Satoshi Kon is obsessed with versions of reality, both ones we inhabit ourselves and ones we impose on others. His works often question the validity of a communal world, or at least demonstrate the profound power our individual worlds can hold. Paranoia Agent expresses this through a collection of character-specific vignettes and an examination of rumors; Perfect Blue digs directly into one fraying mind, and transposes it against the fabricated reality of a media idol. The running thread of each of these works is “we inhabit many different worlds.”
Millennium Actress is a journey through many such realities, a melding of them that through its medley seems to imply the absence of any “real” truth. Its central character is Chiyoko Fujiwara, an actress who rose through wartime and postwar films to become an icon of the 1950s. And in the context of this movie, “becoming an icon” is more than an easy turn of phrase. Becoming a movie star made Chiyoko something eternal, something beyond herself – the titular Millennium Actress, a symbol of something more than human.
Chiyoko never really cared about being an actress; as we learn early on, even that was a performance, a choice made to pursue a maybe-lover from an adolescent story like a war romance dream. As Chiyoko chases a man she barely knew across a lifetime of film history, we see her life story reinterpreted again and again. Scenes from warring states epics segue into bandit raids and ninja battles, and then collapse into melancholy post-war dramas. Through all these scenes, Chiyoko pledges to return the key that opens “the most important thing in the world” to a man of mystery, as her own identity is captured and reframed and invented again and again.

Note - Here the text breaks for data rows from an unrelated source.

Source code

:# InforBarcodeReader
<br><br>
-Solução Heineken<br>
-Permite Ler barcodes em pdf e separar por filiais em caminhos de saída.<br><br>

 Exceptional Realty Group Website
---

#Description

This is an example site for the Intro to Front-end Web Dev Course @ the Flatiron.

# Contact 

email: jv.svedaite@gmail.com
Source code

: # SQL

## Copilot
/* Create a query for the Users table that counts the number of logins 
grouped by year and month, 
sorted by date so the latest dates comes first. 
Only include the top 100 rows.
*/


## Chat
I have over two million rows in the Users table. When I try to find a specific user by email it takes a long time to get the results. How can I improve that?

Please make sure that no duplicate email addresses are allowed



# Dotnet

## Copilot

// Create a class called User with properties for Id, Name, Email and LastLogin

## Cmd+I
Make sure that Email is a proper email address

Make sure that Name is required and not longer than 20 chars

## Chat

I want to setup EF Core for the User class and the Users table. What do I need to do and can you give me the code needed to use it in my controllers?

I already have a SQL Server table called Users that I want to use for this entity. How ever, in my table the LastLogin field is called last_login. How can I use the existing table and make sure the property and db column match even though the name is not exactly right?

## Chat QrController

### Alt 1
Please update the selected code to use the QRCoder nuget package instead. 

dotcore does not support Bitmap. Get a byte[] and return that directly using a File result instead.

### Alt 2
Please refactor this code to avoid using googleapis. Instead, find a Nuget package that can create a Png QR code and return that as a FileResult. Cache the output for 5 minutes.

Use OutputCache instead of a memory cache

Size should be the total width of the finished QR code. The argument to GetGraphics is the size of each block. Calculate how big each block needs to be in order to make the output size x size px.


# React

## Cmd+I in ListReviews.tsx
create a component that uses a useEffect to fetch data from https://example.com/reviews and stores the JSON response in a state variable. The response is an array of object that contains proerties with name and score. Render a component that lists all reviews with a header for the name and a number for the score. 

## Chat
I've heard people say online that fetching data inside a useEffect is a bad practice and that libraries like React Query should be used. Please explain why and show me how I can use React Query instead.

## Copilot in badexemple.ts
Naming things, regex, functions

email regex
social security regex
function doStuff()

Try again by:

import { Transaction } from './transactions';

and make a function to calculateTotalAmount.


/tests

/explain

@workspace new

All of the central characters in Millennium Actress interpret the image of The Star in their own ways, for their own purposes. The film’s framing device is that an old fan of Chiyoko’s, Genya Tachibana, is making a documentary cataloging her life, and to him, she is as enduring as her movies. Her roles live on in his memory and tears, and each new movie setpiece leads to him donning a new outfit in order to become her faithful servant once more. The camera’s constant presence, both in the films Chiyoko actually starred in and the documentary being made of her memories, feels like an inescapable thing, a fact of her reality, and we see what that type of interpretive lens makes her to the director. He screams at the beginning that “she’ll never grow old!”, and as the movie proceeds, we see what those words really mean. Though Satoshi Kon often paints the obsessive fan in a deeply unflattering light (both Perfect Blue and Paranoia Agent are fairly down on the notion), Genya’s obsession is laughed at but not truly despised by this movie. Considering how often Kon returns to this topic, he clearly must see at least some element of himself in Genya’s one-sided love.

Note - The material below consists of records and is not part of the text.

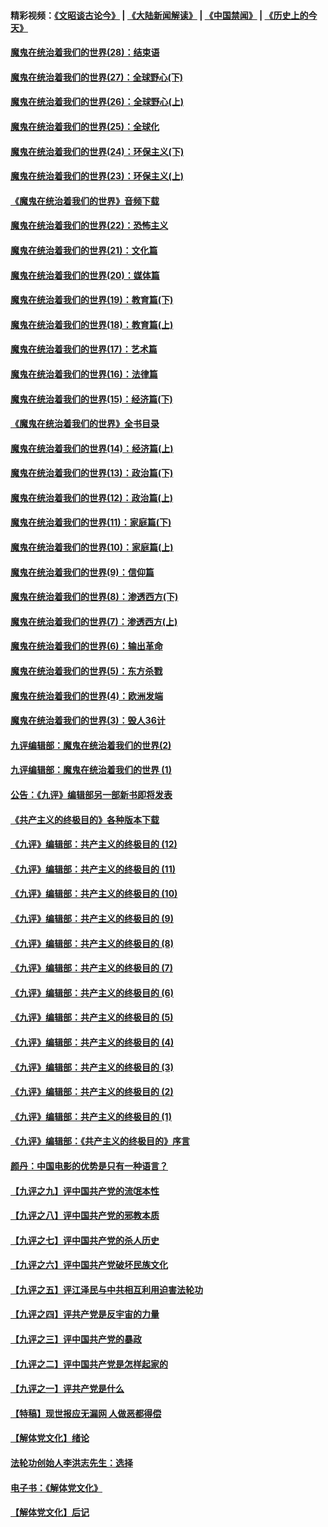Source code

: #### 精彩视频：[《文昭谈古论今》](https://github.com/gfw-breaker/wenzhao/blob/master/README.md?t=01060030) | [《大陆新闻解读》](https://github.com/gfw-breaker/ntdtv-comedy/blob/master/README.md?t=01060030) | [《中国禁闻》](https://github.com/gfw-breaker/ntdtv-news/blob/master/README.md?t=01060030) | [《历史上的今天》](https://github.com/gfw-breaker/today-in-history/blob/master/README.md?t=01060030) 

#### [魔鬼在统治着我们的世界(28)：结束语](../pages/nsc422/n10936246.md?t=01060030) 

#### [魔鬼在统治着我们的世界(27)：全球野心(下)](../pages/nsc422/n10928319.md?t=01060030) 

#### [魔鬼在统治着我们的世界(26)：全球野心(上)](../pages/nsc422/n10900318.md?t=01060030) 

#### [魔鬼在统治着我们的世界(25)：全球化](../pages/nsc422/n10788205.md?t=01060030) 

#### [魔鬼在统治着我们的世界(24)：环保主义(下)](../pages/nsc422/n10695307.md?t=01060030) 

#### [魔鬼在统治着我们的世界(23)：环保主义(上)](../pages/nsc422/n10688613.md?t=01060030) 

#### [《魔鬼在统治着我们的世界》音频下载](../pages/nsc422/n10635553.md?t=01060030) 

#### [魔鬼在统治着我们的世界(22)：恐怖主义](../pages/nsc422/n10614727.md?t=01060030) 

#### [魔鬼在统治着我们的世界(21)：文化篇](../pages/nsc422/n10597706.md?t=01060030) 

#### [魔鬼在统治着我们的世界(20)：媒体篇](../pages/nsc422/n10586579.md?t=01060030) 

#### [魔鬼在统治着我们的世界(19)：教育篇(下)](../pages/nsc422/n10564808.md?t=01060030) 

#### [魔鬼在统治着我们的世界(18)：教育篇(上)](../pages/nsc422/n10526970.md?t=01060030) 

#### [魔鬼在统治着我们的世界(17)：艺术篇](../pages/nsc422/n10499093.md?t=01060030) 

#### [魔鬼在统治着我们的世界(16)：法律篇](../pages/nsc422/n10485969.md?t=01060030) 

#### [魔鬼在统治着我们的世界(15)：经济篇(下)](../pages/nsc422/n10469975.md?t=01060030) 

#### [《魔鬼在统治着我们的世界》全书目录](../pages/nsc422/n10464261.md?t=01060030) 

#### [魔鬼在统治着我们的世界(14)：经济篇(上)](../pages/nsc422/n10457370.md?t=01060030) 

#### [魔鬼在统治着我们的世界(13)：政治篇(下)](../pages/nsc422/n10448270.md?t=01060030) 

#### [魔鬼在统治着我们的世界(12)：政治篇(上)](../pages/nsc422/n10444576.md?t=01060030) 

#### [魔鬼在统治着我们的世界(11)：家庭篇(下)](../pages/nsc422/n10440961.md?t=01060030) 

#### [魔鬼在统治着我们的世界(10)：家庭篇(上)](../pages/nsc422/n10435448.md?t=01060030) 

#### [魔鬼在统治着我们的世界(9)：信仰篇](../pages/nsc422/n10432159.md?t=01060030) 

#### [魔鬼在统治着我们的世界(8)：渗透西方(下)](../pages/nsc422/n10429603.md?t=01060030) 

#### [魔鬼在统治着我们的世界(7)：渗透西方(上)](../pages/nsc422/n10426013.md?t=01060030) 

#### [魔鬼在统治着我们的世界(6)：输出革命](../pages/nsc422/n10421536.md?t=01060030) 

#### [魔鬼在统治着我们的世界(5)：东方杀戮](../pages/nsc422/n10417707.md?t=01060030) 

#### [魔鬼在统治着我们的世界(4)：欧洲发端](../pages/nsc422/n10414890.md?t=01060030) 

#### [魔鬼在统治着我们的世界(3)：毁人36计](../pages/nsc422/n10411583.md?t=01060030) 

#### [九评编辑部：魔鬼在统治着我们的世界(2)](../pages/nsc422/n10410036.md?t=01060030) 

#### [九评编辑部：魔鬼在统治着我们的世界 (1)](../pages/nsc422/n10406825.md?t=01060030) 

#### [公告：《九评》编辑部另一部新书即将发表](../pages/nsc422/n10405104.md?t=01060030) 

#### [《共产主义的终极目的》各种版本下载](../pages/nsc422/n10022138.md?t=01060030) 

#### [《九评》编辑部：共产主义的终极目的 (12)](../pages/nsc422/n9933272.md?t=01060030) 

#### [《九评》编辑部：共产主义的终极目的 (11)](../pages/nsc422/n9924973.md?t=01060030) 

#### [《九评》编辑部：共产主义的终极目的 (10)](../pages/nsc422/n9920883.md?t=01060030) 

#### [《九评》编辑部：共产主义的终极目的 (9)](../pages/nsc422/n9916363.md?t=01060030) 

#### [《九评》编辑部：共产主义的终极目的 (8)](../pages/nsc422/n9912488.md?t=01060030) 

#### [《九评》编辑部：共产主义的终极目的 (7)](../pages/nsc422/n9901176.md?t=01060030) 

#### [《九评》编辑部：共产主义的终极目的 (6)](../pages/nsc422/n9899359.md?t=01060030) 

#### [《九评》编辑部：共产主义的终极目的 (5)](../pages/nsc422/n9893174.md?t=01060030) 

#### [《九评》编辑部：共产主义的终极目的 (4)](../pages/nsc422/n9891246.md?t=01060030) 

#### [《九评》编辑部：共产主义的终极目的 (3)](../pages/nsc422/n9879879.md?t=01060030) 

#### [《九评》编辑部：共产主义的终极目的 (2)](../pages/nsc422/n9876205.md?t=01060030) 

#### [《九评》编辑部：共产主义的终极目的 (1)](../pages/nsc422/n9865857.md?t=01060030) 

#### [《九评》编辑部：《共产主义的终极目的》序言](../pages/nsc422/n9862666.md?t=01060030) 

#### [颜丹：中国电影的优势是只有一种语言？](../pages/nsc422/n9583062.md?t=01060030) 

#### [【九评之九】评中国共产党的流氓本性](../pages/nsc422/n737542.md?t=01060030) 

#### [【九评之八】评中国共产党的邪教本质](../pages/nsc422/n735942.md?t=01060030) 

#### [【九评之七】评中国共产党的杀人历史](../pages/nsc422/n733806.md?t=01060030) 

#### [【九评之六】评中国共产党破坏民族文化](../pages/nsc422/n731667.md?t=01060030) 

#### [【九评之五】评江泽民与中共相互利用迫害法轮功](../pages/nsc422/n730058.md?t=01060030) 

#### [【九评之四】评共产党是反宇宙的力量](../pages/nsc422/n727814.md?t=01060030) 

#### [【九评之三】评中国共产党的暴政](../pages/nsc422/n725597.md?t=01060030) 

#### [【九评之二】评中国共产党是怎样起家的](../pages/nsc422/n723946.md?t=01060030) 

#### [【九评之一】评共产党是什么](../pages/nsc422/n722529.md?t=01060030) 

#### [【特稿】现世报应无漏网 人做恶都得偿](../pages/nsc422/n4215167.md?t=01060030) 

#### [【解体党文化】绪论](../pages/nsc422/n1449356.md?t=01060030) 

#### [法轮功创始人李洪志先生：选择](../pages/nsc422/n3580738.md?t=01060030) 

#### [电子书：《解体党文化》](../pages/nsc422/n1573484.md?t=01060030) 

#### [【解体党文化】后记](../pages/nsc422/n1531999.md?t=01060030)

Other characters interpret Chiyoko in far less flattering ways. At one point, Chiyoko is cursed by an old crone in a samurai epic, who condemns her to spend a thousand years in search of her love. “I hate you more than I can bear,” screams the old woman, “and I love you more than I can bear.” Hers is the view of the inescapable audience, the jeering crowds facing all stars. The famous are loved not for who they are, but what they are assumed to be – they are loved for a brief snapshot, a moment in time. They are loved as a symbol and then despised for not remaining that symbol, or simply for existing and inspiring jealousy in those who feel their fandom love grants them some ownership of their obsession. They are loved like a butterfly under glass.
That kind of public framing and ownership, where fan and performer realities are never quite aligned, isn’t really something stars can rise above; it’s a reality they either accept or flee from. While Chiyoko has her own passions that “keep her young,” her career is regularly contrasted against fellow actress Eiko Shimao, introduced as the studio’s lead star when Chiyoko is just a beginner. As Chiyoko’s star rises, Eiko’s inevitably fades, and she expresses this through a constant resentment towards Chiyoko. As Chiyoko is cast in one or another defiant lead role, Eiko is cast as the jaded elder, screaming “I taught you everything you know. And now, you’ve shamed me” in both the movie and the real world. Eiko’s role reflects the commodified nature of both actresses and women generally across the ages, and in the end, she even ends up being cast as the betrayer in Chiyoko’s life story, by one more man in a position of total power.
But female stars aren’t the only one cast in arbitrary roles. Every character in this film is trapped in roles they’ve either chosen or been cast in, from the skeleton documentary crew to the government man who stands in Chiyoko’s way. Consistently reoccuring as a nefarious scar-faced villain, he appears at the end as a broken man, repentant for the things his government made him do, unforgiven. His ungenerous casting feels like a reflection of the actual weight of Millennium Actress’s questions, and the power of the realities it implies. When Chiyoko is first propositioned by a studio, her participation is framed as “contributing to the country” through the creation of wartime propaganda films. When her mysterious painter states he must leave for Manchuria, he states “my friends are fighting in Manchuria. A paintbrush isn’t much help, though.” And yet, in spite of this, he is captured for his views, and ultimately tortured for his actions. Even Chiyoko’s film actions are inherently political, regardless of her emotional distance from them. Framing reality as fiction may be a coping device, but it is not without merit, not when you accept that fiction itself has real power.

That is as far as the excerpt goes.